Lihat ke Halaman Asli

Abdul Wahid

Dosen Fakultas Hukum Universitas Islam Malang

Ex Aequo Et Bono

Diperbarui: 24 April 2020   15:19

Kompasiana adalah platform blog. Konten ini menjadi tanggung jawab bloger dan tidak mewakili pandangan redaksi Kompas.

Hukum. Sumber ilustrasi: FREEPIK/Freepik

 "Alam memberi kita satu lidah, akan tetapi memberi kita dua telinga, agar kita mendengar dua kali lebih banyak daripada berbicara" demikian La Rouchefoucauld mengingatkan setiap penyelenggara negara supaya mendengar dengan serius apa yang terjadi di tengah masyarakat.

Tulisan Rouchefoucauld itu mengkritik tajam kalangan penyelenggara negara, khususnya elemen peradilan yang seringkali bersikap masa bodoh terhadap sikap kritis masyarakat atau pencari keadilan yang mereaksi ketidakadilan terhadap kinerjanya, terutama terhadap putusan para hakim.
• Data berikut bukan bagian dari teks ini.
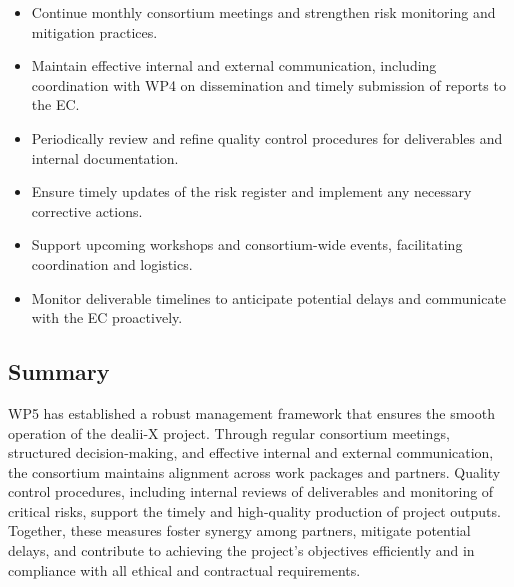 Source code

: \documentclass[a4paper,12pt, numbers]{article}
\begin{document}
\begin{itemize}[left=1em, itemsep=0pt, topsep=0pt]
\item Continue monthly consortium meetings and strengthen risk monitoring and mitigation practices.
\item Maintain effective internal and external communication, including coordination with WP4 on dissemination and timely submission of reports to the EC.
\item Periodically review and refine quality control procedures for deliverables and internal documentation.
\item Ensure timely updates of the risk register and implement any necessary corrective actions.
\item Support upcoming workshops and consortium-wide events, facilitating coordination and logistics.
\item Monitor deliverable timelines to anticipate potential delays and communicate with the EC proactively.
\end{itemize}

\subsection{Summary}  

WP5 has established a robust management framework that ensures the smooth operation of the dealii-X project. Through regular consortium meetings, structured decision-making, and effective internal and external communication, the consortium maintains alignment across work packages and partners. Quality control procedures, including internal reviews of deliverables and monitoring of critical risks, support the timely and high-quality production of project outputs. Together, these measures foster synergy among partners, mitigate potential delays, and contribute to achieving the project’s objectives efficiently and in compliance with all ethical and contractual requirements.





\label{MyLastPage}
\end{document}

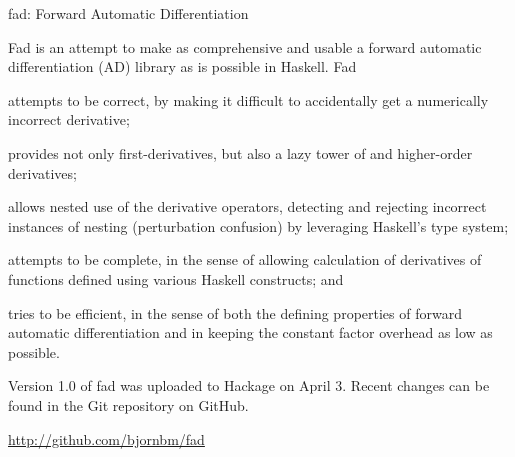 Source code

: \documentclass{article}
\begin{document}
\begin{hcarentry}{fad: Forward Automatic Differentiation}
\makeheader


Fad is an attempt to make as comprehensive and usable a forward
automatic differentiation (AD) library as is possible in Haskell.  Fad
\begin{inparaenum}[(a)]
\item attempts to be correct, by making it difficult to accidentally
  get a numerically incorrect derivative;
\item provides not only first-derivatives, but also a lazy tower of
  and higher-order derivatives;
\item allows nested use of the derivative operators, detecting and
  rejecting incorrect instances of nesting (perturbation confusion) by
  leveraging Haskell's type system;
\item attempts to be complete, in the sense of allowing calculation of
  derivatives of functions defined using various Haskell constructs;
  and
\item tries to be efficient, in the sense of both the defining
  properties of forward automatic differentiation and in keeping the
  constant factor overhead as low as possible.
\end{inparaenum}


Version 1.0 of fad was uploaded to Hackage on April 3. Recent changes
can be found in the Git repository on GitHub.



\FurtherReading
  \url{http://github.com/bjornbm/fad}
\end{hcarentry}
\end{document}
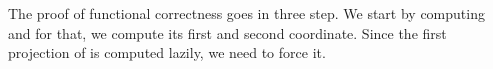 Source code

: The proof of functional correctness goes in three step.
We start by computing  and for that, we compute its first and second coordinate.
Since the first projection of  is computed lazily, we need to force it.

\begin{code}%
\>[0]\AgdaSpace{}%
\AgdaSymbol{:}\AgdaSpace{}%
\AgdaSymbol{(}\AgdaFunction{∏[}%
\>[68I]\AgdaSpace{}%
\AgdaSpace{}%
\AgdaSpace{}%
\AgdaSpace{}%
\AgdaSpace{}%
\AgdaSpace{}%
\AgdaSpace{}%
\AgdaSymbol{(}\AgdaSpace{}%
\AgdaSymbol{)}\AgdaSpace{}%
\AgdaFunction{]}\<%
\\
\>[.]\<[68I]%
\>[12]\AgdaSpace{}%
\AgdaSymbol{(}\AgdaSpace{}%
\AgdaOperator{\AgdaInductiveConstructor{,}}\AgdaSpace{}%
\AgdaSpace{}%
\AgdaOperator{\AgdaInductiveConstructor{,}}\AgdaSpace{}%
\AgdaSymbol{)}\AgdaSpace{}%
\AgdaSymbol{=}\AgdaSpace{}%
\<%
\\
%
\>[12]%
\>[85I]\AgdaSpace{}%
\AgdaSymbol{(}\AgdaSpace{}%
\AgdaSymbol{(}\AgdaSpace{}%
\AgdaSymbol{(}\AgdaSpace{}%
\AgdaOperator{\AgdaInductiveConstructor{,}}\AgdaSpace{}%
\AgdaSymbol{)))}\AgdaSpace{}%
\<%
\\
\>[.]\<[85I]%
\>[15]\<%
\\
%
\>[15]\AgdaSpace{}%
\AgdaSpace{}%
\AgdaSymbol{(}\AgdaSpace{}%
\AgdaSpace{}%
\AgdaSymbol{))}\<%
\\
\>[0]\AgdaSpace{}%
\AgdaSymbol{(}\AgdaSpace{}%
\AgdaOperator{\AgdaInductiveConstructor{,}}\AgdaSpace{}%
\AgdaSpace{}%
\AgdaSpace{}%
\AgdaOperator{\AgdaInductiveConstructor{,}}\AgdaSpace{}%
\AgdaSymbol{)}\AgdaSpace{}%
\AgdaSymbol{=}\AgdaSpace{}%
\<%
\\
\>[0]\AgdaSpace{}%
\AgdaSymbol{(}\AgdaSpace{}%
\AgdaOperator{\AgdaInductiveConstructor{,}}\AgdaSpace{}%
\AgdaSpace{}%
\AgdaSpace{}%
\AgdaSpace{}%
\AgdaOperator{\AgdaInductiveConstructor{,}}\AgdaSpace{}%
\AgdaSymbol{)}\AgdaSpace{}%

\end{code}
Tulisan itu secara tidak langsung meminta pada penyelenggara peradilan untuk membaca dan menyikapi apa yang terjadi di tengah masyarakat sebagai bahan pertimbangan hukum, filosofis,  dan etisnya dalam membangun kinerjanya agar ketika menjatuhkan putusan misalnya, putusan yang dijatuhkan benar-benar berkeadilan atau berlandaskan nilai-nilai kebenaran, kejujuran, kepastian, dan kemanusiaan.

Berpijak pada tulisan itu, terdapat beragam pertanyaan seperti masih adakah di negeri ini ex aequo et bono (putusan yang adil)? benarkah putusan yang dijatuhkan oleh hakim selama ini memang merupakan putusan yang adil? tidakkah putusan hakim hanya mencerminkan putusan yang memihak dan menguntungkan dirinya?
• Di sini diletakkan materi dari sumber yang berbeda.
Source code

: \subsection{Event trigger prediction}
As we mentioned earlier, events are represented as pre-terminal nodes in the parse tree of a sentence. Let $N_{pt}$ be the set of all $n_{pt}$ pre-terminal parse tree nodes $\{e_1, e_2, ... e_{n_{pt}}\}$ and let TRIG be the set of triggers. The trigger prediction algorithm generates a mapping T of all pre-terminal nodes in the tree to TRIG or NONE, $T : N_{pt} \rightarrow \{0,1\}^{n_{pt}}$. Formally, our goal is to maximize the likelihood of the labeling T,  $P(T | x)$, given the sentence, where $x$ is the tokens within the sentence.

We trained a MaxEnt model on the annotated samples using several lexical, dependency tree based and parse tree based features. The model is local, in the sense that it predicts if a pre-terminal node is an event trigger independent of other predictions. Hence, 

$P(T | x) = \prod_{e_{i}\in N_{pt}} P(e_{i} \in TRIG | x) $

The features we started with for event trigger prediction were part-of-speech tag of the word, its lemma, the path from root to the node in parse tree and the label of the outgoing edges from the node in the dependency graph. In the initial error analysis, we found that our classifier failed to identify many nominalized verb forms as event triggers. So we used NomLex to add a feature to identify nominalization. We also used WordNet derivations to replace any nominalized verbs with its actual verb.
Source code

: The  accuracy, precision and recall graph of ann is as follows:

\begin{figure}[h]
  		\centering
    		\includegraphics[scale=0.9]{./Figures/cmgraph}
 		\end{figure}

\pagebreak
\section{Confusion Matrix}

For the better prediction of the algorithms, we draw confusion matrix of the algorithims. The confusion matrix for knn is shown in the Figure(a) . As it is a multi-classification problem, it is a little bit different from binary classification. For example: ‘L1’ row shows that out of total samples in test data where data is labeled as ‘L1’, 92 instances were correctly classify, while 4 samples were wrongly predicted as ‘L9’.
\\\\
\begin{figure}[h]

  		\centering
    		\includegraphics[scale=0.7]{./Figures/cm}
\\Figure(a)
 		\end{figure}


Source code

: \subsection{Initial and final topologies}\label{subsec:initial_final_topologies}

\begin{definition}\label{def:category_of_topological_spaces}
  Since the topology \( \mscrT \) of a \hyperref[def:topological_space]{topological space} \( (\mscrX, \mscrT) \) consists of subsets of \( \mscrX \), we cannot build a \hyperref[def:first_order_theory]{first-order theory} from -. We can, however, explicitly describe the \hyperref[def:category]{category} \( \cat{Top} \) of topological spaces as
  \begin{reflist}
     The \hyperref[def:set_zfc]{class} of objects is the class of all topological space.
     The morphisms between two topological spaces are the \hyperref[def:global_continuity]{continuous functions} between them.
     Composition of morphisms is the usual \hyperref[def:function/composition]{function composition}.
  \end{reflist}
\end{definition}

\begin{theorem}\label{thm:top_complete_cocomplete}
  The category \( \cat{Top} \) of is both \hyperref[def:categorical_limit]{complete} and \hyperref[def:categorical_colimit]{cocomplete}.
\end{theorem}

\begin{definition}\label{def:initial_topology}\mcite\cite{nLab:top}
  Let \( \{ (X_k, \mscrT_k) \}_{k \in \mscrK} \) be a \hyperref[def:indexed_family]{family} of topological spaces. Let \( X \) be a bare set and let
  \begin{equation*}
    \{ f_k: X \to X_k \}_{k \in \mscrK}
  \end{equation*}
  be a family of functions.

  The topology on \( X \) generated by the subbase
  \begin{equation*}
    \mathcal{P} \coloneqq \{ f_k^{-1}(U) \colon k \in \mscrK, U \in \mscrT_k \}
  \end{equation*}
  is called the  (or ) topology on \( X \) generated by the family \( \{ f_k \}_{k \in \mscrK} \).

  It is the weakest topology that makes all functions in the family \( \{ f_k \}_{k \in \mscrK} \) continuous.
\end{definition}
Pertanyaan-pertanyaan publik seperti itu muncul akibat sepak terjang sebagian hakim  yang tidak menjaga marwah diri dan lembaga yudisial dimana dirinya menjalankan profesi atau menahkodainya. Bisa jadi putusan yang dijatuhkan dalam menangani suatu perkara adalah putusan berkeadilan karena sesuai dengan alat bukti atau kebenaran yang ditemukannya, namun ketika direlasikan dengan sikap dan perilakunya, pencari keadilan berhak meragukannya.

Standar publik dalam menilai putusan hakim itu rasional, pasalnya publik sudah demikian sering dan akrab dihadapkan pada sepak terjang hakim yang melanggar norma-norma yuridis maupun etika. Pelanggaran yang dilakukan ini bisa saja dianggap oleh hakim sebagai realitas normal akibat kondisi kultur deviatif yang menghegemoninya. 
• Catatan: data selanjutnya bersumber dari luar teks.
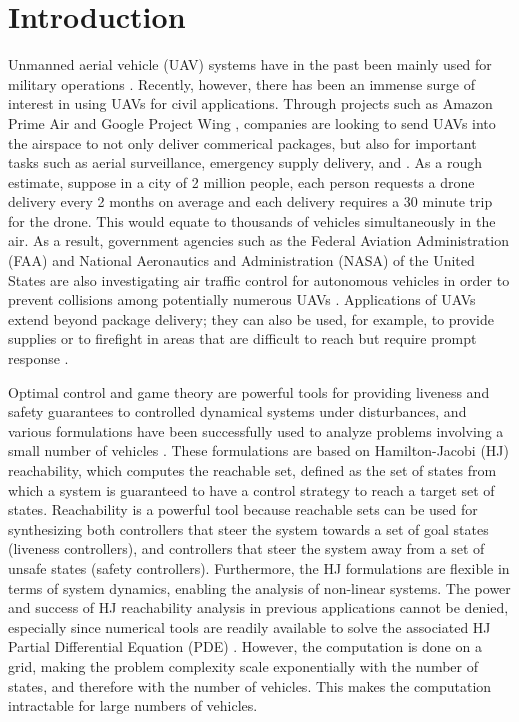 \section{Introduction}
Unmanned aerial vehicle (UAV) systems have in the past been mainly used for military operations \cite{Tice91}. Recently, however, there has been an immense surge of interest in using UAVs for civil applications. Through projects such as Amazon Prime Air \cite{PrimeAir} and Google Project Wing \cite{ProjectWing}, companies are looking to send UAVs into the airspace to not only deliver commerical packages, but also for important tasks such as aerial surveillance, emergency supply delivery, and . As a rough estimate, suppose in a city of 2 million people, each person requests a drone delivery every 2 months on average and each delivery requires a 30 minute trip for the drone. This would equate to thousands of vehicles simultaneously in the air. As a result, government agencies such as the Federal Aviation Administration (FAA) and National Aeronautics and Administration (NASA) of the United States are also investigating air traffic control for autonomous vehicles in order to prevent collisions among potentially numerous UAVs \cite{FAA13}. Applications of UAVs extend beyond package delivery; they can also be used, for example, to provide supplies or to firefight in areas that are difficult to reach but require prompt response \cite{Debusk10}.

Optimal control and game theory are powerful tools for providing liveness and safety guarantees to controlled dynamical systems under disturbances, and various formulations \cite{Bokanowski10,Mitchell05,Barron89} have been successfully used to analyze problems involving a small number of vehicles \cite{Fisac15,Chen14,Ding08}. These formulations are based on Hamilton-Jacobi (HJ) reachability, which computes the reachable set, defined as the set of states from which a system is guaranteed to have a control strategy to reach a target set of states. Reachability is a powerful tool because reachable sets can be used for synthesizing both controllers that steer the system towards a set of goal states (liveness controllers), and controllers that steer the system away from a set of unsafe states (safety controllers). Furthermore, the HJ formulations are flexible in terms of system dynamics, enabling the analysis of non-linear systems. The power and success of HJ reachability analysis in previous applications cannot be denied, especially since numerical tools are readily available to solve the associated HJ Partial Differential Equation (PDE) \cite{LSToolbox,Osher02,Sethian96}. However, the computation is done on a grid, making the problem complexity scale exponentially with the number of states, and therefore with the number of vehicles. This makes the computation intractable for large numbers of vehicles. 

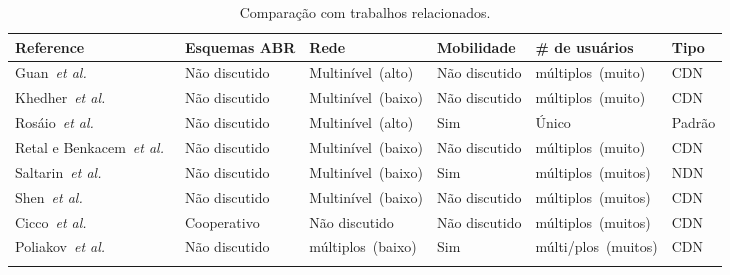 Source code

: \begin{table}[htb]
  \caption{Comparação com trabalhos relacionados.}
  \label{tab:comparison}
  \centering
  \scriptsize
  \begin{tabular}{p{2.8cm}p{2cm}p{2.3cm}p{2.2cm}p{2.3cm}p{2cm}}
    \toprule
    \textbf{Reference} &
    \textbf{Esquemas ABR} &
    \textbf{Rede} &
    \textbf{Mobilidade} &
    \textbf{\# de \newline usuários} &
    \textbf{Tipo} \\
    \midrule

    Guan~\textit{et al.}~\cite{guan:2019:CLC} &
    Não discutido & Multinível~(alto) & Não discutido & múltiplos~(muito) & CDN \\
    \addlinespace
	\addlinespace

    Khedher~\textit{et al.}~\cite{khedherComNet2017,khedherLCN2017} &
    Não discutido & Multinível~(baixo) & Não discutido & múltiplos~(muito) & CDN \\
    \addlinespace
    \addlinespace

    Rosáio~\textit{et al.}~\cite{rosarioSENSORS2018} &
    Não discutido & Multinível~(alto) & Sim & Único & Padrão \\
    \addlinespace
	\addlinespace
	
    Retal e Benkacem~\textit{et al.}~\cite{retalICC2017,talebComMag17} &
    Não discutido & Multinível~(baixo) & Não discutido & múltiplos~(muito) & CDN \\
    \addlinespace
	\addlinespace
	
    Saltarin~\textit{et al.}~\cite{saltarinTrans2017} &
    Não discutido & Multinível~(baixo) & Sim & múltiplos~(muitos) & NDN \\
    \addlinespace
	\addlinespace

    Shen~\textit{et al.}~\cite{shenIWQoS19} &
    Não discutido & Multinível~(baixo) & Não discutido & múltiplos~(muitos) & CDN \\
    \addlinespace
	\addlinespace
	
    Cicco~\textit{et al.}~\cite{cicco:2019:QRA} &
    Cooperativo & Não discutido & Não discutido & múltiplos~(muitos) & CDN \\
    \addlinespace
	\addlinespace
	
    Poliakov~\textit{et al.}~\cite{poliakovPHD2018} &
    Não discutido & múltiplos~(baixo) & Sim & múlti/plos~(muitos) & CDN \\
    \addlinespace
	\addlinespace



\end{tabular}
\end{table}
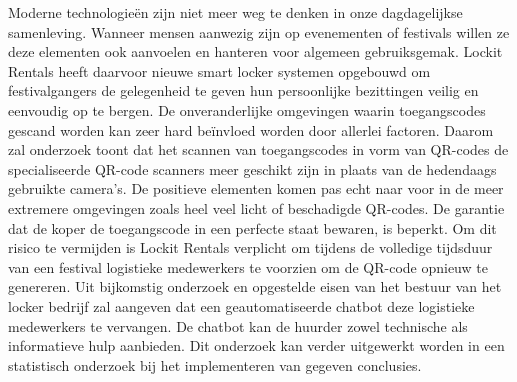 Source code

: Moderne technologieën zijn niet meer weg te denken in onze dagdagelijkse samenleving. Wanneer mensen aanwezig zijn op evenementen of festivals willen ze deze elementen ook aanvoelen en hanteren voor algemeen gebruiksgemak. Lockit Rentals heeft daarvoor nieuwe smart locker systemen opgebouwd om festivalgangers de gelegenheid te geven hun persoonlijke bezittingen veilig en eenvoudig op te bergen. De onveranderlijke omgevingen   waarin toegangscodes gescand worden kan zeer hard beïnvloed worden door allerlei factoren. Daarom zal onderzoek toont dat het scannen van toegangscodes in vorm van QR-codes de specialiseerde QR-code scanners meer geschikt zijn in plaats van de hedendaags gebruikte camera’s. De positieve elementen komen pas echt naar voor in de meer extremere omgevingen zoals heel veel licht of beschadigde QR-codes. De garantie dat de koper de toegangscode in een perfecte staat bewaren, is beperkt. Om dit risico te vermijden is Lockit Rentals verplicht om tijdens de volledige tijdsduur van een festival logistieke medewerkers te voorzien om de QR-code opnieuw te genereren. Uit bijkomstig onderzoek en opgestelde eisen van het bestuur van het locker bedrijf zal aangeven dat een geautomatiseerde chatbot deze logistieke medewerkers te vervangen. De chatbot kan de huurder zowel technische als informatieve hulp aanbieden. Dit onderzoek kan verder uitgewerkt worden in een statistisch onderzoek bij het implementeren van gegeven conclusies.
Kultur deviatif itu memang masih menjadi penyakit general yang selama ini mencengkeram dunia peradilan, termasuk elemen penyelenggaranya yang bernama hakim, sehingga ketika etika profesi yang dilanggar, ditempatkannya sebagai "pelanggaran ringan" atau bukan dosa besar. 

Bisa saja di tangan hakim nakal,  kejahatan istimewa (exstra oridinary crime)  seperti suap dan  gratifikasi yang bertajuk barter melakukan rekayasa putusan atau menguntungkan seseorang yang yang berhasil "mempengaruhinya" saja, bisa dianggap sebagai subordinasi kultural, sementara untuk kasus pelanggaran etika disikapinya sebagai peristiwa "sekedar kekhilafan".

Asumsi seperti itu jelas mereduksi esensialitas atau kesejatian etika dalam mengawal setiap pengemban profesi hakim. Etika seharusnya ditempatkan melebihi supremasi hukum atau setidaknya sejajar dalam ranah urgensinya norma, apalagi jika direlasikan dengan profesi hakim. Mengapa?

Kita yang pernah belajar ilmu hukum setidaknya memahami derajat mulianya profesi hakim, yang derajat ini melebihi derajatnya pengemban profesi hukum lainnya seperti polisi, jaksa, dan penasihat hukum. 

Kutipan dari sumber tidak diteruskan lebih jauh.